To: mauser96 who wrote (33063)10/12/2000 11:17:50 AM
From: gingersreisse  Read Replies (1) | Respond to of 54805
 
Good points on the (intentional?) inefficiency of the distribution channels for books, but it illuminates another aspect of the opportunity for GMST.

In the late 1980s, a few colleges mandated all incoming frosh be given a laptop, and this made access to some college services more democratic. Reserved books and articles were laptopped, lecture notes went online, etc. Today, that's taken for granted in many places, but the cost of a computer was a significant item in 1989.

Professors may see a profit point in creating specialized textbooks for their own classes, with articles, text chapters drawn from different sources, etc. The e-book technology lets each professor build a learning program and the direct the royalty stream. No more old textbooks being resold or articles being photocopied 100 times. Yesterday's research is included, but every document is tracked for royalty purposes, unlike Adobe. Lab notes, chat sites, etc are all integrated.

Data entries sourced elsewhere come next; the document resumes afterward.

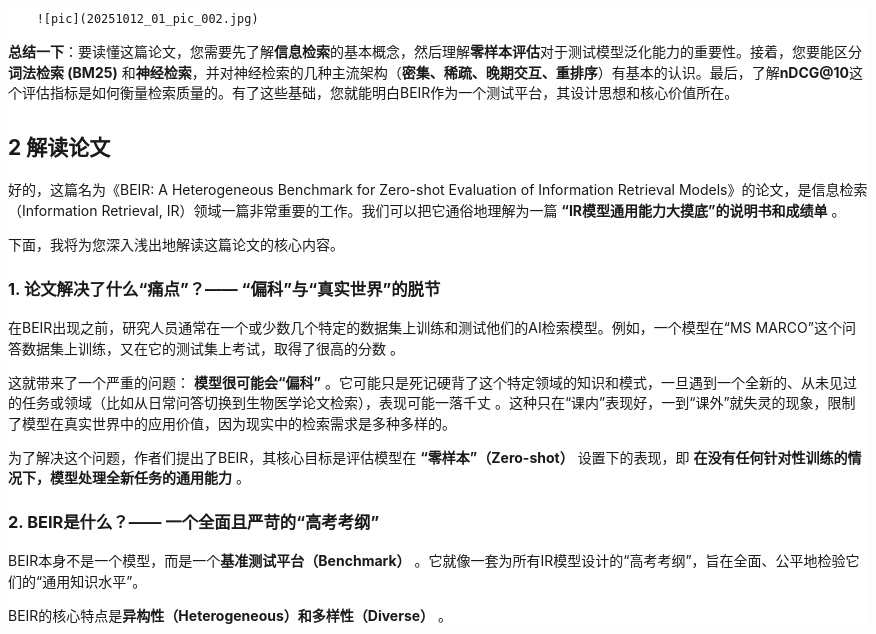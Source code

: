         ![pic](20251012_01_pic_002.jpg)  

**总结一下**：要读懂这篇论文，您需要先了解**信息检索**的基本概念，然后理解**零样本评估**对于测试模型泛化能力的重要性。接着，您要能区分**词法检索 (BM25)** 和**神经检索**，并对神经检索的几种主流架构（**密集、稀疏、晚期交互、重排序**）有基本的认识。最后，了解**nDCG@10**这个评估指标是如何衡量检索质量的。有了这些基础，您就能明白BEIR作为一个测试平台，其设计思想和核心价值所在。
  
## 2 解读论文 
  
好的，这篇名为《BEIR: A Heterogeneous Benchmark for Zero-shot Evaluation of Information Retrieval Models》的论文，是信息检索（Information Retrieval, IR）领域一篇非常重要的工作。我们可以把它通俗地理解为一篇 **“IR模型通用能力大摸底”的说明书和成绩单** 。

下面，我将为您深入浅出地解读这篇论文的核心内容。

### 1\. 论文解决了什么“痛点”？—— “偏科”与“真实世界”的脱节

在BEIR出现之前，研究人员通常在一个或少数几个特定的数据集上训练和测试他们的AI检索模型。例如，一个模型在“MS MARCO”这个问答数据集上训练，又在它的测试集上考试，取得了很高的分数 。

这就带来了一个严重的问题： **模型很可能会“偏科”** 。它可能只是死记硬背了这个特定领域的知识和模式，一旦遇到一个全新的、从未见过的任务或领域（比如从日常问答切换到生物医学论文检索），表现可能一落千丈 。这种只在“课内”表现好，一到“课外”就失灵的现象，限制了模型在真实世界中的应用价值，因为现实中的检索需求是多种多样的。

为了解决这个问题，作者们提出了BEIR，其核心目标是评估模型在 **“零样本”（Zero-shot）** 设置下的表现，即 **在没有任何针对性训练的情况下，模型处理全新任务的通用能力** 。

### 2\. BEIR是什么？—— 一个全面且严苛的“高考考纲”

BEIR本身不是一个模型，而是一个**基准测试平台（Benchmark）** 。它就像一套为所有IR模型设计的“高考考纲”，旨在全面、公平地检验它们的“通用知识水平”。

BEIR的核心特点是**异构性（Heterogeneous）和多样性（Diverse）** 。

Bertelsman's a huge player in textbooks (canibalizing your own and your competitor's markets before they do yours?).

GSR



To: mauser96 who wrote (33063)10/12/2000 4:53:59 PM
From: chaz  Read Replies (2) | Respond to of 54805
 
Distribution channels in chain booksellers is of limited value - most of them don't even sell regular books in an efficient manner, and have no expertise in selling anything electronic.

Lucius,

Strange reaction on my part perhaps, but I don't view this as a problem that can't or won't get fixed. If people can figure out how to load a Palm (I don't have one, but know some who do), this can't be that much of a leap.

The $300 entry fee probably isn't going to attract your average joe or jane book reader, but we've all heard of "early adopters"...right? Same thing with little 5" TV's in the late 40's. My feeling is that the college text market could be a major one, and perhaps an early one, and to boot, it's fairly stable throughout the year, not just a Christmas thing.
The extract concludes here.